ASSIGNMENT:
Search the listing for the word "maurodesouza" and return each line that contains it.
Segment Open
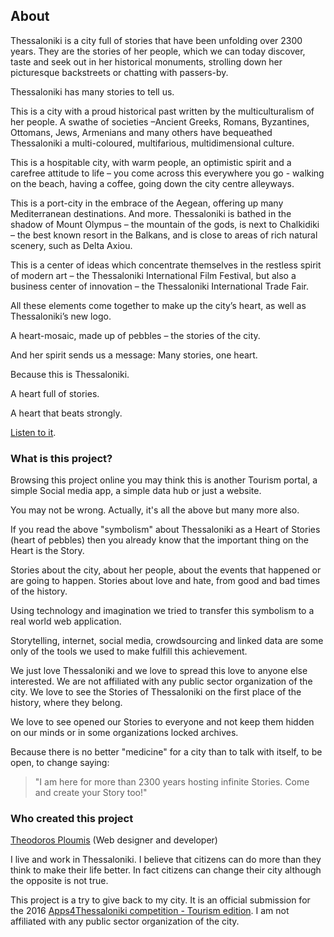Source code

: ## About

Thessaloniki is a city full of stories that have been unfolding over 2300 years. They are the stories of her people, which we can today discover, taste and seek out in her historical monuments, strolling down her picturesque backstreets or chatting with passers-by.

Thessaloniki has many stories to tell us.

This is a city with a proud historical past written by the multiculturalism of her people. A swathe of societies –Ancient Greeks, Romans, Byzantines, Ottomans, Jews, Armenians and many others have bequeathed Thessaloniki a multi-coloured, multifarious, multidimensional culture.

This is a hospitable city, with warm people, an optimistic spirit and a carefree attitude to life – you come across this everywhere you go - walking on the beach, having a coffee, going down the city centre alleyways.

This is a port-city in the embrace of the Aegean, offering up many Mediterranean destinations. And more. Thessaloniki is bathed in the shadow of Mount Olympus – the mountain of the gods, is next to Chalkidiki – the best known resort in the Balkans, and is close to areas of rich natural scenery, such as Delta Axiou.

This is a center of ideas which concentrate themselves in the restless spirit of modern art – the Thessaloniki International Film Festival, but also a business center of innovation – the Thessaloniki International Trade Fair.

All these elements come together to make up the city’s heart, as well as Thessaloniki’s new logo.

A heart-mosaic, made up of pebbles – the stories of the city.

And her spirit sends us a message: Many stories, one heart.

Because this is Thessaloniki.

A heart full of stories.

A heart that beats strongly.

[Listen to it](http://manystoriesoneheart.gr).

### What is this project?

Browsing this project online you may think this is another Tourism portal, a simple Social media app, a simple data hub or just a website.

You may not be wrong. Actually, it's all the above but many more also.

If you read the above "symbolism" about Thessaloniki as a Heart of Stories (heart of pebbles) then you already know that the important thing on the Heart is the Story.

Stories about the city, about her people, about the events that happened or are going to happen. Stories about love and hate, from good and bad times of the history.

Using technology and imagination we tried to transfer this symbolism to a real world web application.

Storytelling, internet, social media, crowdsourcing and linked data are some only of the tools we used to make fulfill this achievement.

We just love Thessaloniki and we love to spread this love to anyone else interested.
We are not affiliated with any public sector organization of the city.
We love to see the Stories of Thessaloniki on the first place of the history, where they belong.

We love to see opened our Stories to everyone and not keep them hidden on our minds or in some organizations locked archives.

Because there is no better "medicine" for a city than to talk with itself, to be open, to change saying:

> "I am here for more than 2300 years hosting infinite Stories. Come and create your Story too!"

### Who created this project

[Theodoros Ploumis](http://www.theodorosploumis.com/en)
(Web designer and developer)

I live and work in Thessaloniki. I believe that citizens can do more than they think to make their life better. In fact citizens can change their city although the opposite is not true.

This project is a try to give back to my city. It is an official submission for the 2016 [Apps4Thessaloniki competition - Tourism edition](http://thessaloniki.appsforgreece.eu/en). I am not affiliated with any public sector organization of the city.
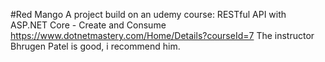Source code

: #Red Mango
A project build on an udemy course: RESTful API with ASP.NET Core - Create and Consume https://www.dotnetmastery.com/Home/Details?courseId=7 The instructor Bhrugen Patel is good, i recommend him.

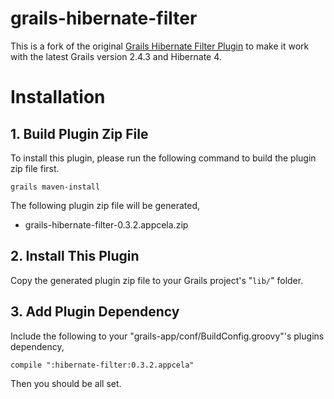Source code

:grails-hibernate-filter
=======================

This is a fork of the original [Grails Hibernate Filter Plugin](http://grails.org/plugin/hibernate-filter) to make it work with the latest Grails version 2.4.3 and Hibernate 4.

# Installation

## 1. Build Plugin Zip File

To install this plugin, please run the following command to build the plugin zip file first.

    grails maven-install
    
The following plugin zip file will be generated,

- grails-hibernate-filter-0.3.2.appcela.zip

## 2. Install This Plugin

Copy the generated plugin zip file to your Grails project's "`lib/`" folder.

## 3. Add Plugin Dependency

Include the following to your "grails-app/conf/BuildConfig.groovy"'s plugins dependency,

    compile ":hibernate-filter:0.3.2.appcela"
    
Then you should be all set.    
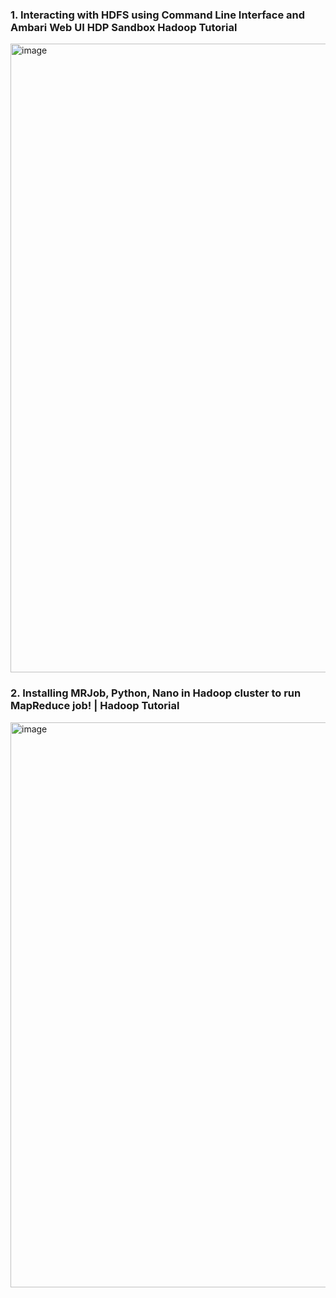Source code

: ### 1. Interacting with HDFS using Command Line Interface and Ambari Web UI  HDP Sandbox  Hadoop Tutorial

<img width="1006" alt="image" src="https://github.com/SyakeerRahman/Learn/assets/105381652/5195078b-759e-4726-a102-053514580be9">

### 2. Installing MRJob, Python, Nano in Hadoop cluster to run MapReduce job! | Hadoop Tutorial

<img width="904" alt="image" src="https://github.com/SyakeerRahman/Learn/assets/105381652/50b6f9bc-7091-48ff-b57a-5688ea53cfdb">
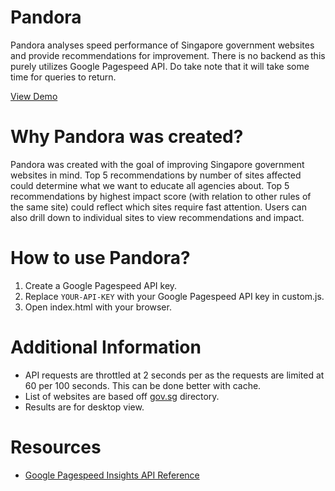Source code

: # Pandora
Pandora analyses speed performance of Singapore government websites and provide recommendations for improvement. There is no backend as this purely utilizes Google Pagespeed API. Do take note that it will take some time for queries to return.

[View Demo](https://milleus.github.io/projects/pandora)

# Why Pandora was created?
Pandora was created with the goal of improving Singapore government websites in mind. Top 5 recommendations by number of sites affected could determine what we want to educate all agencies about. Top 5 recommendations by highest impact score (with relation to other rules of the same site) could reflect which sites require fast attention. Users can also drill down to individual sites to view recommendations and impact.

# How to use Pandora?
1. Create a Google Pagespeed API key.
2. Replace `YOUR-API-KEY` with your Google Pagespeed API key in custom.js.
3. Open index.html with your browser.

# Additional Information
- API requests are throttled at 2 seconds per as the requests are limited at 60 per 100 seconds. This can be done better with cache.
- List of websites are based off [gov.sg](https://www.gov.sg/) directory.
- Results are for desktop view.

# Resources
- [Google Pagespeed Insights API Reference](https://developers.google.com/speed/docs/insights/v4/reference/pagespeedapi/runpagespeed)
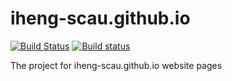 # iheng-scau.github.io
[![Build Status](https://travis-ci.org/iheng-scau/iheng-scau.github.io.svg?branch=master)](https://travis-ci.org/iheng-scau/iheng-scau.github.io)
[![Build status](https://ci.appveyor.com/api/projects/status/sq6i1m9yls8ottwu?svg=true)](https://ci.appveyor.com/project/iheng-scau/iheng-scau-github-io)

The project for iheng-scau.github.io website pages 
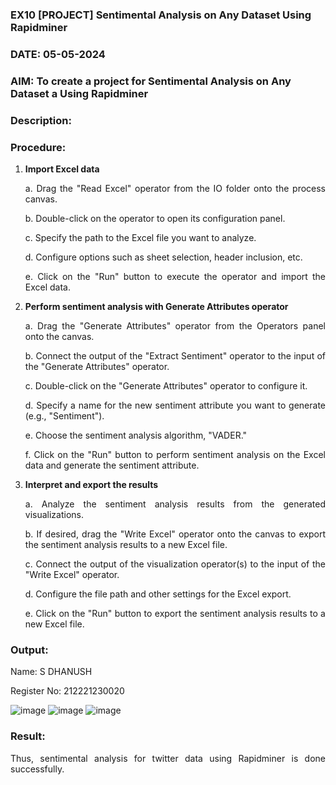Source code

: ### EX10 [PROJECT] Sentimental Analysis on Any Dataset Using Rapidminer
### DATE: 05-05-2024
### AIM: To create a project for Sentimental Analysis on Any Dataset a Using Rapidminer
### Description: 
<div align = "justify">

### Procedure:
1) **Import Excel data**
    <p>a. Drag the "Read Excel" operator from the IO folder onto the process canvas.
    <p>b. Double-click on the operator to open its configuration panel.
    <p>c. Specify the path to the Excel file you want to analyze.
    <p>d. Configure options such as sheet selection, header inclusion, etc.
    <p>e. Click on the "Run" button to execute the operator and import the Excel data.
2) **Perform sentiment analysis with Generate Attributes operator**
    <p>a. Drag the "Generate Attributes" operator from the Operators panel onto the canvas.
    <p>b. Connect the output of the "Extract Sentiment" operator to the input of the "Generate Attributes" operator.
    <p>c. Double-click on the "Generate Attributes" operator to configure it.
    <p>d. Specify a name for the new sentiment attribute you want to generate (e.g., "Sentiment").
    <p>e. Choose the sentiment analysis algorithm, "VADER."
    <p>f. Click on the "Run" button to perform sentiment analysis on the Excel data and generate the sentiment attribute.
3) **Interpret and export the results**
    <p>a. Analyze the sentiment analysis results from the generated visualizations.
    <p>b. If desired, drag the "Write Excel" operator onto the canvas to export the sentiment analysis results to a new Excel file.
    <p>c. Connect the output of the visualization operator(s) to the input of the "Write Excel" operator.
    <p>d. Configure the file path and other settings for the Excel export.
    <p>e. Click on the "Run" button to export the sentiment analysis results to a new Excel file.

### Output:

Name: S DHANUSH


Register No: 212221230020


![image](https://github.com/VINUTHNA-2004/WDM_EXP10/assets/95067307/f5f29784-e038-4585-b8f7-3b7bc005b81b)
![image](https://github.com/VINUTHNA-2004/WDM_EXP10/assets/95067307/90bcf3a4-23c9-4b38-98e8-ed7106b8c262)
![image](https://github.com/VINUTHNA-2004/WDM_EXP10/assets/95067307/ebf38b02-016a-4b60-be39-713c0c9cf305)

### Result:
Thus, sentimental analysis for twitter data using Rapidminer is done successfully.
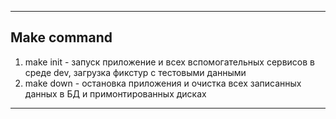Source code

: ---
## Make command

1. make init - запуск приложение и всех вспомогательных сервисов в среде dev, загрузка фикстур с тестовыми данными
2. make down - остановка приложения и очистка всех записанных данных в БД и примонтированных дисках
---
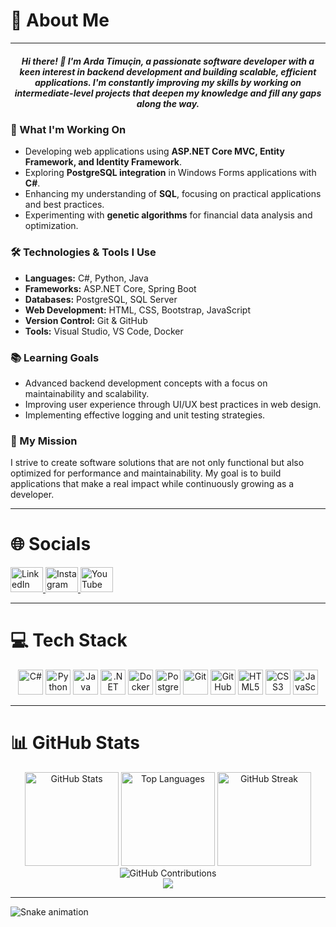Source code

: <h1 align="left">💫 About Me</h1>

---

<h5 align="center">
Hi there! 👋 I'm <b>Arda Timuçin</b>, a passionate software developer with a keen interest in backend development and building scalable, efficient applications. I'm constantly improving my skills by working on intermediate-level projects that deepen my knowledge and fill any gaps along the way.
</h5>

### 🚀 What I'm Working On

- Developing web applications using **ASP.NET Core MVC, Entity Framework, and Identity Framework**.
- Exploring **PostgreSQL integration** in Windows Forms applications with **C#**.
- Enhancing my understanding of **SQL**, focusing on practical applications and best practices.
- Experimenting with **genetic algorithms** for financial data analysis and optimization.

### 🛠️ Technologies & Tools I Use

- **Languages:** C#, Python, Java  
- **Frameworks:** ASP.NET Core, Spring Boot  
- **Databases:** PostgreSQL, SQL Server  
- **Web Development:** HTML, CSS, Bootstrap, JavaScript  
- **Version Control:** Git & GitHub  
- **Tools:** Visual Studio, VS Code, Docker  

### 📚 Learning Goals

- Advanced backend development concepts with a focus on maintainability and scalability.
- Improving user experience through UI/UX best practices in web design.
- Implementing effective logging and unit testing strategies.

### 🎯 My Mission

I strive to create software solutions that are not only functional but also optimized for performance and maintainability. My goal is to build applications that make a real impact while continuously growing as a developer.

---

<h1 align="left">🌐 Socials</h1>

<div align="left">
  <a href="https://www.linkedin.com/in/arda-timucin-acar/" target="_blank">
    <img src="https://raw.githubusercontent.com/maurodesouza/profile-readme-generator/master/src/assets/icons/social/linkedin/default.svg" width="52" height="40" alt="LinkedIn" />
  </a>
  <a href="https://www.instagram.com/ardatmcnacar/" target="_blank">
    <img src="https://raw.githubusercontent.com/maurodesouza/profile-readme-generator/master/src/assets/icons/social/instagram/default.svg" width="52" height="40" alt="Instagram" />
  </a>
  <a href="https://www.youtube.com/@ardatmcnacar" target="_blank">
    <img src="https://raw.githubusercontent.com/maurodesouza/profile-readme-generator/master/src/assets/icons/social/youtube/default.svg" width="52" height="40" alt="YouTube" />
  </a>
</div>

---

<h1 align="left">💻 Tech Stack</h1>

<div align="center">
  <img src="https://cdn.jsdelivr.net/gh/devicons/devicon/icons/csharp/csharp-original.svg" height="40" alt="C#" />
  <img src="https://cdn.jsdelivr.net/gh/devicons/devicon/icons/python/python-original.svg" height="40" alt="Python" />
  <img src="https://cdn.jsdelivr.net/gh/devicons/devicon/icons/java/java-original.svg" height="40" alt="Java" />
  <img src="https://cdn.jsdelivr.net/gh/devicons/devicon/icons/dot-net/dot-net-original.svg" height="40" alt=".NET" />
  <img src="https://cdn.jsdelivr.net/gh/devicons/devicon/icons/docker/docker-original.svg" height="40" alt="Docker" />
  <img src="https://cdn.jsdelivr.net/gh/devicons/devicon/icons/postgresql/postgresql-original.svg" height="40" alt="PostgreSQL" />
  <img src="https://cdn.jsdelivr.net/gh/devicons/devicon/icons/git/git-original.svg" height="40" alt="Git" />
  <img src="https://cdn.jsdelivr.net/gh/devicons/devicon/icons/github/github-original.svg" height="40" alt="GitHub" />
  <img src="https://cdn.jsdelivr.net/gh/devicons/devicon/icons/html5/html5-original.svg" height="40" alt="HTML5" />
  <img src="https://cdn.jsdelivr.net/gh/devicons/devicon/icons/css3/css3-original.svg" height="40" alt="CSS3" />
  <img src="https://cdn.jsdelivr.net/gh/devicons/devicon/icons/javascript/javascript-original.svg" height="40" alt="JavaScript" />
</div>

---

<h1 align="left">📊 GitHub Stats</h1>

<div align="center">
  <img src="https://github-readme-stats.vercel.app/api?username=Timujaponya&show_icons=true&theme=midnight-purple&hide_border=true" height="150" alt="GitHub Stats" />
  <img src="https://github-readme-stats.vercel.app/api/top-langs?username=Timujaponya&layout=compact&langs_count=5&theme=midnight-purple&hide_border=true" height="150" alt="Top Languages" />
  <img src="https://streak-stats.demolab.com?user=Timujaponya&theme=midnight-purple&hide_border=true" height="150" alt="GitHub Streak" />
</div>

<div align="center">
  <img src="https://github-contributor-stats.vercel.app/api?username=Timujaponya&limit=5&theme=midnight-purple" alt="GitHub Contributions" />
</div>

<div align="center">
  <img src="https://visitcount.itsvg.in/api?id=Timujaponya&label=Profile%20Views&color=6&icon=5&pretty=true" />
</div>

---

<img src="https://raw.githubusercontent.com/Timujaponya/Timujaponya/output/snake.svg" alt="Snake animation" />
Segment Closed
FINISHED EXERCISE:
    <img src="https://raw.githubusercontent.com/maurodesouza/profile-readme-generator/master/src/assets/icons/social/linkedin/default.svg" width="52" height="40" alt="LinkedIn" />
    <img src="https://raw.githubusercontent.com/maurodesouza/profile-readme-generator/master/src/assets/icons/social/instagram/default.svg" width="52" height="40" alt="Instagram" />
    <img src="https://raw.githubusercontent.com/maurodesouza/profile-readme-generator/master/src/assets/icons/social/youtube/default.svg" width="52" height="40" alt="YouTube" />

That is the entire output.